JASIM UDDIN HAROON |
Aug 25, 2022 8:24:16 a.m.
August 25, 2022 4:02:42 p.m.
Bangladesh has been considered one of the worst-placed countries to attract “new” foreign direct investment, as recorded in 2021, for factors including unharmonious regulations and unease over profit repatriation.
According to FDI’s Greenfield Performance Index on Global Ratings, Bangladesh scored 0.30 in the index in 2021, compared to top-performing Costa Rica with a score of 15.5 over the course of 2021. year under review.
Greenfield investing is a type of FDI in which a parent company sets up a subsidiary in a different country, building its operations from scratch. In addition to the construction of new production facilities, these projects may include the construction of new distribution centers, offices and housing.
The Greenfield Performance Index uses a methodology designed by UNCTAD for global FDI and applies it only to greenfield FDI, excluding mergers and acquisitions, intra-company loans and other forms of cross-border investment .
The 7th edition of the Greenfield FDI Performance Index, released in August, however, shows the score was 0.31 in 2020 for Bangladesh.
A score of 1.0 indicates that a country’s share of global greenfield inward FDI corresponds to its relative share of global GDP. A score above 1.0 indicates a larger share than indicated by its GDP and a score below 1.0 indicates a smaller share.

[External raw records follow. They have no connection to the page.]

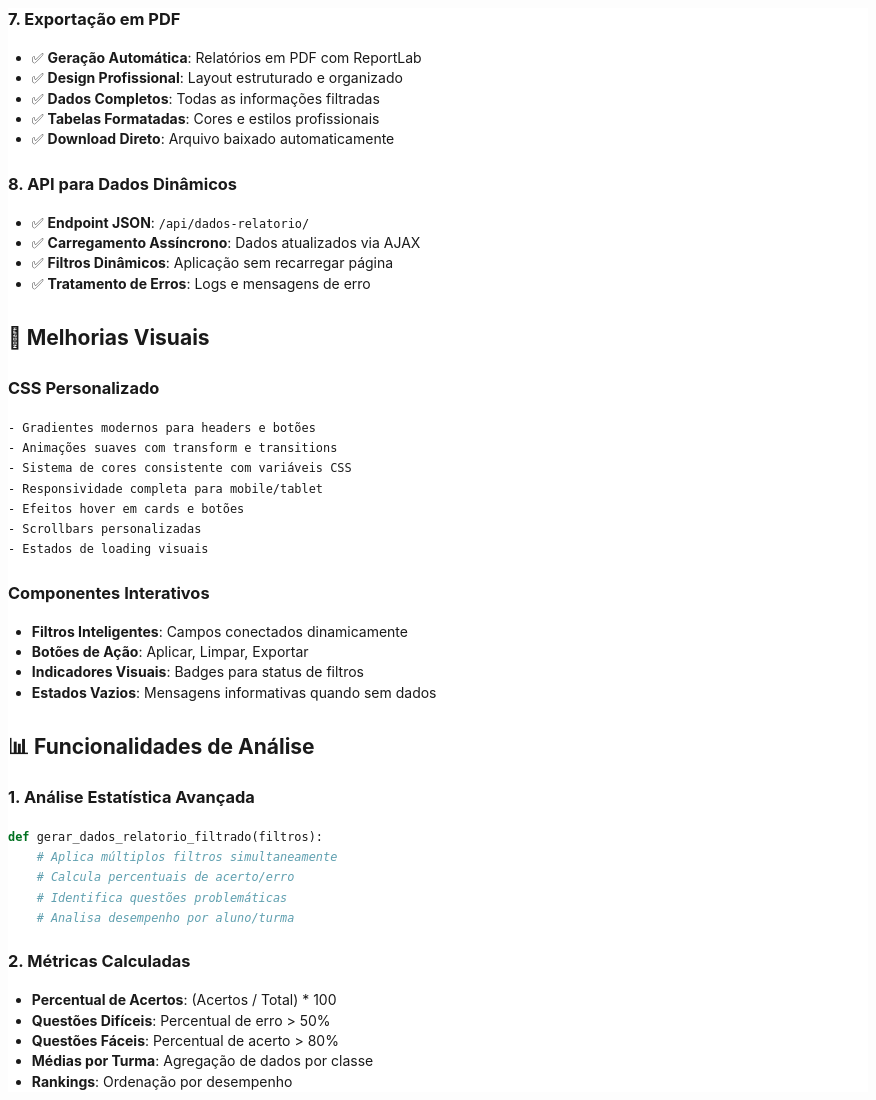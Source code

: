 ### 7. **Exportação em PDF**
- ✅ **Geração Automática**: Relatórios em PDF com ReportLab
- ✅ **Design Profissional**: Layout estruturado e organizado
- ✅ **Dados Completos**: Todas as informações filtradas
- ✅ **Tabelas Formatadas**: Cores e estilos profissionais
- ✅ **Download Direto**: Arquivo baixado automaticamente

### 8. **API para Dados Dinâmicos**
- ✅ **Endpoint JSON**: `/api/dados-relatorio/`
- ✅ **Carregamento Assíncrono**: Dados atualizados via AJAX
- ✅ **Filtros Dinâmicos**: Aplicação sem recarregar página
- ✅ **Tratamento de Erros**: Logs e mensagens de erro

## 🎨 Melhorias Visuais

### CSS Personalizado
```css
- Gradientes modernos para headers e botões
- Animações suaves com transform e transitions
- Sistema de cores consistente com variáveis CSS
- Responsividade completa para mobile/tablet
- Efeitos hover em cards e botões
- Scrollbars personalizadas
- Estados de loading visuais
```

### Componentes Interativos
- **Filtros Inteligentes**: Campos conectados dinamicamente
- **Botões de Ação**: Aplicar, Limpar, Exportar
- **Indicadores Visuais**: Badges para status de filtros
- **Estados Vazios**: Mensagens informativas quando sem dados

## 📊 Funcionalidades de Análise

### 1. **Análise Estatística Avançada**
```python
def gerar_dados_relatorio_filtrado(filtros):
    # Aplica múltiplos filtros simultaneamente
    # Calcula percentuais de acerto/erro
    # Identifica questões problemáticas
    # Analisa desempenho por aluno/turma
```

### 2. **Métricas Calculadas**
- **Percentual de Acertos**: (Acertos / Total) * 100
- **Questões Difíceis**: Percentual de erro > 50%
- **Questões Fáceis**: Percentual de acerto > 80%
- **Médias por Turma**: Agregação de dados por classe
- **Rankings**: Ordenação por desempenho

A number of studies conducted by different international development agencies show that such an influx of FDI can promote economic growth, develop human capital and create jobs by transferring management skills, knowledge and innovative technologies.
Prominent local economists, however, say that Bangladesh remains generally underperforming in attracting FDI due to unfavorable regulations, poor infrastructure and a lack of skilled labor.
“The hurdles are not new and have been spoken of many, many times, but there has been no improvement,” says Dr. Zahid Hussain, former senior economist at the World Bank.
He notes that there are some improvements in the relaxation of regulations. These are, however, in fact on paper, not in reality.
“We have seen some changes in the exchange regulations, but the actual experience is not good.”
Dr Hussain mentions that foreign investors are less confident about the repatriation of profits.
The 10 worst performing countries are China, Japan, Bangladesh, Pakistan, South Korea, Indonesia, United States, Norway, Russia and Taiwan.
Iraq, Italy and Ecuador were on the list of the 10 lowest ranked economies in 2021.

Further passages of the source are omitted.